Continental is launching an emergency brake assist system for motorcycles. The radar-based system belongs to the range of advanced rider assistance systems that Continental will be presenting at EICMA in Milan, Italy.

The new fifth-generation radar sensors from Continental, which feature capabilities such as enhanced object detection, make it possible to deliver a high-performance emergency brake assist system.

Whereas an emergency brake assist in a passenger car automatically performs emergency braking with maximum braking force when a collision is imminent, the motorcycle system brakes in a much more measured way.

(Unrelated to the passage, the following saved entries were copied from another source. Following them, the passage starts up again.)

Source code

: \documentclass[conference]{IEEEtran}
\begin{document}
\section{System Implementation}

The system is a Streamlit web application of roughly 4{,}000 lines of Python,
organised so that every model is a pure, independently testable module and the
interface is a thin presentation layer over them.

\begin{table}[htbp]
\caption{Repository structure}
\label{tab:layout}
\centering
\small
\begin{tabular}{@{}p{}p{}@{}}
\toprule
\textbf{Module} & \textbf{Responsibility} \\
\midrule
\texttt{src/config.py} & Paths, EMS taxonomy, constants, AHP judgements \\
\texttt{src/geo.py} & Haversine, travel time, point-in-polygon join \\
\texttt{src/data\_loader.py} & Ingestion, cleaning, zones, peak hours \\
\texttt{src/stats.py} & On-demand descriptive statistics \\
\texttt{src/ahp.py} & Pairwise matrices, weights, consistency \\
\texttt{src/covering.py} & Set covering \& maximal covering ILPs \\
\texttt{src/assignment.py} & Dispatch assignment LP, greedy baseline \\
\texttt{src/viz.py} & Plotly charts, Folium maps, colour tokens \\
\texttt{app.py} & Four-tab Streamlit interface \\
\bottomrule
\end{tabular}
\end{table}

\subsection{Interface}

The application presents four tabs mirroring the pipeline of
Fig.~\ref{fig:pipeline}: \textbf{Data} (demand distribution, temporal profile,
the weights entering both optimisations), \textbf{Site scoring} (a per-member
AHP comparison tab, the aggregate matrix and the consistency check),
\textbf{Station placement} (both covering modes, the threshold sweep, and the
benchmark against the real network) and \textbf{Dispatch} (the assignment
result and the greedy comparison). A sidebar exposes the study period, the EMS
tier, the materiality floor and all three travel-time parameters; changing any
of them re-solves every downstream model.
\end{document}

It is designed to help the rider, rather than to take control itself. According to Continental accident research, a large number of rear-end collisions could be prevented with an emergency brake assist – even in the case of intersecting and oncoming traffic – in the not too distant future.

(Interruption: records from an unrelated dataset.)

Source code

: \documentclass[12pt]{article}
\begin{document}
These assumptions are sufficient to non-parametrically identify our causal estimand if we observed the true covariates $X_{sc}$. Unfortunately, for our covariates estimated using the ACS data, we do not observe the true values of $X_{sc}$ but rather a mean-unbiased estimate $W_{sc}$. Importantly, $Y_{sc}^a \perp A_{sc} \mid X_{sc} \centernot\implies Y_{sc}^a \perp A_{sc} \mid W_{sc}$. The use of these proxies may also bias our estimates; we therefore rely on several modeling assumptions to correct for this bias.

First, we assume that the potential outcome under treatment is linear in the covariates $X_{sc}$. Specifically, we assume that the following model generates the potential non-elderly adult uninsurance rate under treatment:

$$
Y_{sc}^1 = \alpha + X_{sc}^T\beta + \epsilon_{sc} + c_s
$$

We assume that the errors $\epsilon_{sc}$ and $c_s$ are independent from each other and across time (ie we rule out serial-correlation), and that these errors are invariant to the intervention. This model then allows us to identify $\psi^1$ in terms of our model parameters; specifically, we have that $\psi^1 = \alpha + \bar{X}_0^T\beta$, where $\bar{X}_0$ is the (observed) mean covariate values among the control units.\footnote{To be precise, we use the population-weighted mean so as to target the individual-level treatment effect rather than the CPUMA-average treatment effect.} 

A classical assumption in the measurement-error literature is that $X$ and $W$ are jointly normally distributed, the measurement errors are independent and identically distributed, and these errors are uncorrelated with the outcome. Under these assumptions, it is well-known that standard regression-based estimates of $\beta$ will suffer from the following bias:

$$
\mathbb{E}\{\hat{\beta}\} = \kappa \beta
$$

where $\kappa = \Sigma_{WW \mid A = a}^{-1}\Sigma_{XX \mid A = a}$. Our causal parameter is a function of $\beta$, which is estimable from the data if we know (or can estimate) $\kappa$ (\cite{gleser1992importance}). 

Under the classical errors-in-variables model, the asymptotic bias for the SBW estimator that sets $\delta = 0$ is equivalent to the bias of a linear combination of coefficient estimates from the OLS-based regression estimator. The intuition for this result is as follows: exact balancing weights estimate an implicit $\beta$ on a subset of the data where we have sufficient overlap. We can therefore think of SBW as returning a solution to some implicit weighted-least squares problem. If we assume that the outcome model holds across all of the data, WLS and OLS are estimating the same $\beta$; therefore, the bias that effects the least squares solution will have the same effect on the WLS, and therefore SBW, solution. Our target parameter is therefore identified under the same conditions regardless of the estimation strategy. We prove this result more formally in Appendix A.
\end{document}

“Unlike in cars, motorcyclists are very much exposed to environmental factors such as the wind, weather and vibrations, and this makes riding a very challenging task,” says Christian Pfeiffer, ARASTM project manager for the area of 2-Wheelers and Powersports at Continental.

“As a result, motorcyclists more frequently find themselves in situations in which it is difficult to estimate the speeds of other road users.

“Emergency brake assist for motorcycles is therefore primarily indicative in nature. It draws the rider’s attention to critical situations and makes them more readily understandable,” he adds.

“As is the case with cars, the system reduces speed here as well. However, the goal is to initiate a process that the rider can then take control of. This shortens the response time, which in turn can reduce stopping distance considerably.”

Emergency brake assist uses a radar sensor to monitor the area in front of the motorcycle. If there is a risk of a collision with a vehicle in front or any other obstacle, the rider is alerted by a visual, audible or haptic warning, e.g. by means of vibrations in the handlebars.

Low initial braking pressure then helps the rider with the active braking operation. If the rider does not react to the warning, emergency brake assist automatically builds up braking force – as long as the rider has both hands on the handlebars.

The deceleration is much less pronounced than is usual in a passenger car emergency braking system.